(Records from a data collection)
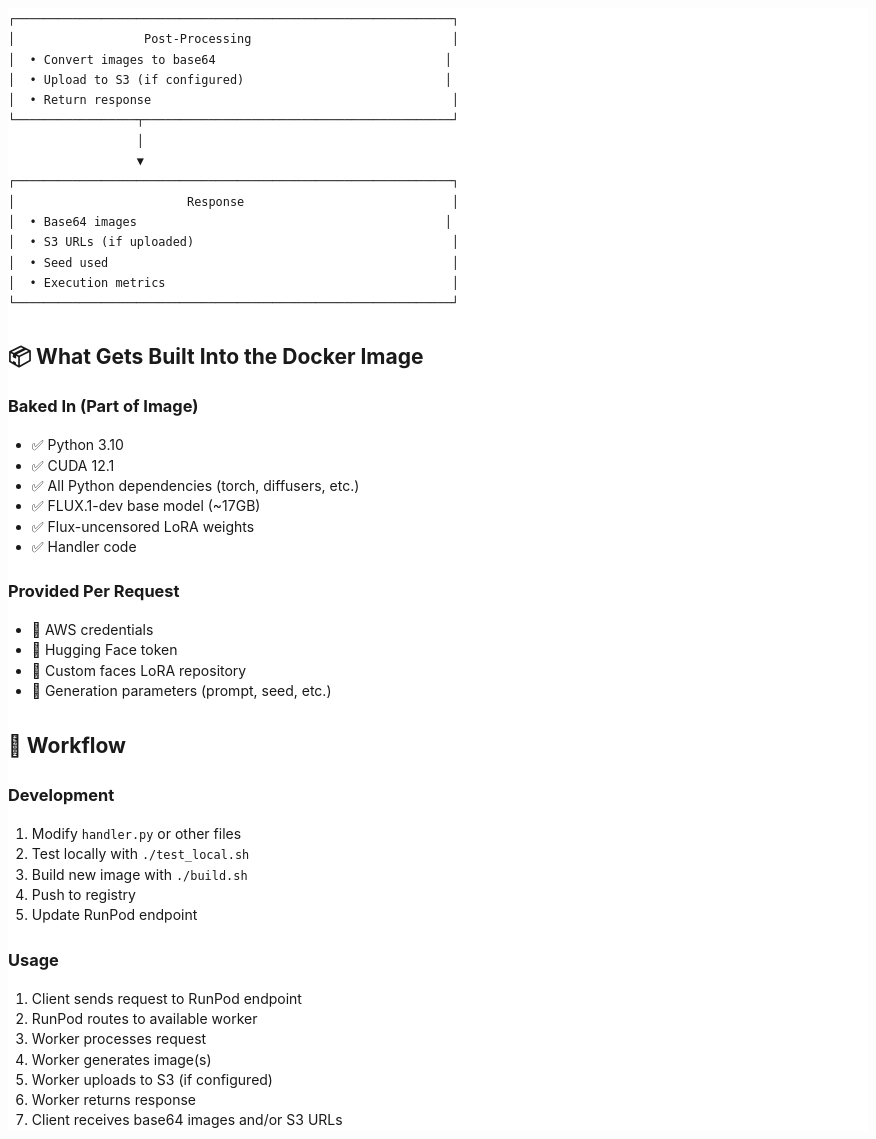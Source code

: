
 ```
┌─────────────────────────────────────────────────────────────┐
│                  Post-Processing                            │
│  • Convert images to base64                                │
│  • Upload to S3 (if configured)                            │
│  • Return response                                          │
└─────────────────┬───────────────────────────────────────────┘
                  │
                  ▼
┌─────────────────────────────────────────────────────────────┐
│                        Response                             │
│  • Base64 images                                           │
│  • S3 URLs (if uploaded)                                    │
│  • Seed used                                                │
│  • Execution metrics                                        │
└─────────────────────────────────────────────────────────────┘
```

## 📦 What Gets Built Into the Docker Image

### Baked In (Part of Image)
- ✅ Python 3.10
- ✅ CUDA 12.1
- ✅ All Python dependencies (torch, diffusers, etc.)
- ✅ FLUX.1-dev base model (~17GB)
- ✅ Flux-uncensored LoRA weights
- ✅ Handler code

### Provided Per Request
- 🔑 AWS credentials
- 🔑 Hugging Face token
- 🎨 Custom faces LoRA repository
- 📝 Generation parameters (prompt, seed, etc.)

## 🔄 Workflow

### Development
1. Modify `handler.py` or other files
2. Test locally with `./test_local.sh`
3. Build new image with `./build.sh`
4. Push to registry
5. Update RunPod endpoint

### Usage
1. Client sends request to RunPod endpoint
2. RunPod routes to available worker
3. Worker processes request
4. Worker generates image(s)
5. Worker uploads to S3 (if configured)
6. Worker returns response
7. Client receives base64 images and/or S3 URLs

*Directions for this task*
Go through the records line by line, and copy each line that holds the string "LoRA".

*Result for this task*
- ✅ Flux-uncensored LoRA weights
- 🎨 Custom faces LoRA repository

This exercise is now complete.